Stored records

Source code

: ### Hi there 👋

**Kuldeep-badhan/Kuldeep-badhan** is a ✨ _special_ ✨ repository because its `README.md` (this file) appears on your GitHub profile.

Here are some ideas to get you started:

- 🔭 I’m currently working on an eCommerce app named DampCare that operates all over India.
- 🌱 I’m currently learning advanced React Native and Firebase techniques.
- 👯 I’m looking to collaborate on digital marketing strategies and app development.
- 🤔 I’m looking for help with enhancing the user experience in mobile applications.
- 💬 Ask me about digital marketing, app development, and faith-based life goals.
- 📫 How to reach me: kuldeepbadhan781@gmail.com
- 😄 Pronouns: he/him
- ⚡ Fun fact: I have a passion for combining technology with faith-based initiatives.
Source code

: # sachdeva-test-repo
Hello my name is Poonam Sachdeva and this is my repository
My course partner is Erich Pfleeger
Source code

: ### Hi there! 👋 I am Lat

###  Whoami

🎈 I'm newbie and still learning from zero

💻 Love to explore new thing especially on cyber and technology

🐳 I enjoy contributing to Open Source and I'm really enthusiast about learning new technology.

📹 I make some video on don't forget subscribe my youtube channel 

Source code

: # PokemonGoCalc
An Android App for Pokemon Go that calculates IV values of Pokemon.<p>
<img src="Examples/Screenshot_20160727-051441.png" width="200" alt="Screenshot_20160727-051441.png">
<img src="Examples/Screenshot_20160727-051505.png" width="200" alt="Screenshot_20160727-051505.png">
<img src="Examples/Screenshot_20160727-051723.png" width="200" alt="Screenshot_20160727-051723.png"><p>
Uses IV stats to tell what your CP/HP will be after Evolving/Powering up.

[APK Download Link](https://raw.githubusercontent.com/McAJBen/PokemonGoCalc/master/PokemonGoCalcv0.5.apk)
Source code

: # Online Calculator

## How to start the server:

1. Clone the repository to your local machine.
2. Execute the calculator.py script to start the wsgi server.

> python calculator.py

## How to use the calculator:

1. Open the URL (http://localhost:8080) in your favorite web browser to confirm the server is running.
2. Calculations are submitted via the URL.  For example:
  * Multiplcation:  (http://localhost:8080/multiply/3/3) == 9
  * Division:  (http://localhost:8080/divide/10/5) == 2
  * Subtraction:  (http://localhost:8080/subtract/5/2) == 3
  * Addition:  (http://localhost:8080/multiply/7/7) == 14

* _ASSIGNMENT_: The full data must appear again, retyped in every detail.

* _SOLVED EXERCISE_:
Source code

: ### Hi there 👋

**Kuldeep-badhan/Kuldeep-badhan** is a ✨ _special_ ✨ repository because its `README.md` (this file) appears on your GitHub profile.

Here are some ideas to get you started:

- 🔭 I’m currently working on an eCommerce app named DampCare that operates all over India.
- 🌱 I’m currently learning advanced React Native and Firebase techniques.
- 👯 I’m looking to collaborate on digital marketing strategies and app development.
- 🤔 I’m looking for help with enhancing the user experience in mobile applications.
- 💬 Ask me about digital marketing, app development, and faith-based life goals.
- 📫 How to reach me: kuldeepbadhan781@gmail.com
- 😄 Pronouns: he/him
- ⚡ Fun fact: I have a passion for combining technology with faith-based initiatives.
Source code

: # sachdeva-test-repo
Hello my name is Poonam Sachdeva and this is my repository
My course partner is Erich Pfleeger
Source code

: ### Hi there! 👋 I am Lat

###  Whoami

🎈 I'm newbie and still learning from zero

💻 Love to explore new thing especially on cyber and technology

🐳 I enjoy contributing to Open Source and I'm really enthusiast about learning new technology.

📹 I make some video on don't forget subscribe my youtube channel 

Source code

: # PokemonGoCalc
An Android App for Pokemon Go that calculates IV values of Pokemon.<p>
<img src="Examples/Screenshot_20160727-051441.png" width="200" alt="Screenshot_20160727-051441.png">
<img src="Examples/Screenshot_20160727-051505.png" width="200" alt="Screenshot_20160727-051505.png">
<img src="Examples/Screenshot_20160727-051723.png" width="200" alt="Screenshot_20160727-051723.png"><p>
Uses IV stats to tell what your CP/HP will be after Evolving/Powering up.

[APK Download Link](https://raw.githubusercontent.com/McAJBen/PokemonGoCalc/master/PokemonGoCalcv0.5.apk)
Source code

: # Online Calculator

## How to start the server:

1. Clone the repository to your local machine.
2. Execute the calculator.py script to start the wsgi server.

> python calculator.py

## How to use the calculator:

1. Open the URL (http://localhost:8080) in your favorite web browser to confirm the server is running.
2. Calculations are submitted via the URL.  For example:
  * Multiplcation:  (http://localhost:8080/multiply/3/3) == 9
  * Division:  (http://localhost:8080/divide/10/5) == 2
  * Subtraction:  (http://localhost:8080/subtract/5/2) == 3
  * Addition:  (http://localhost:8080/multiply/7/7) == 14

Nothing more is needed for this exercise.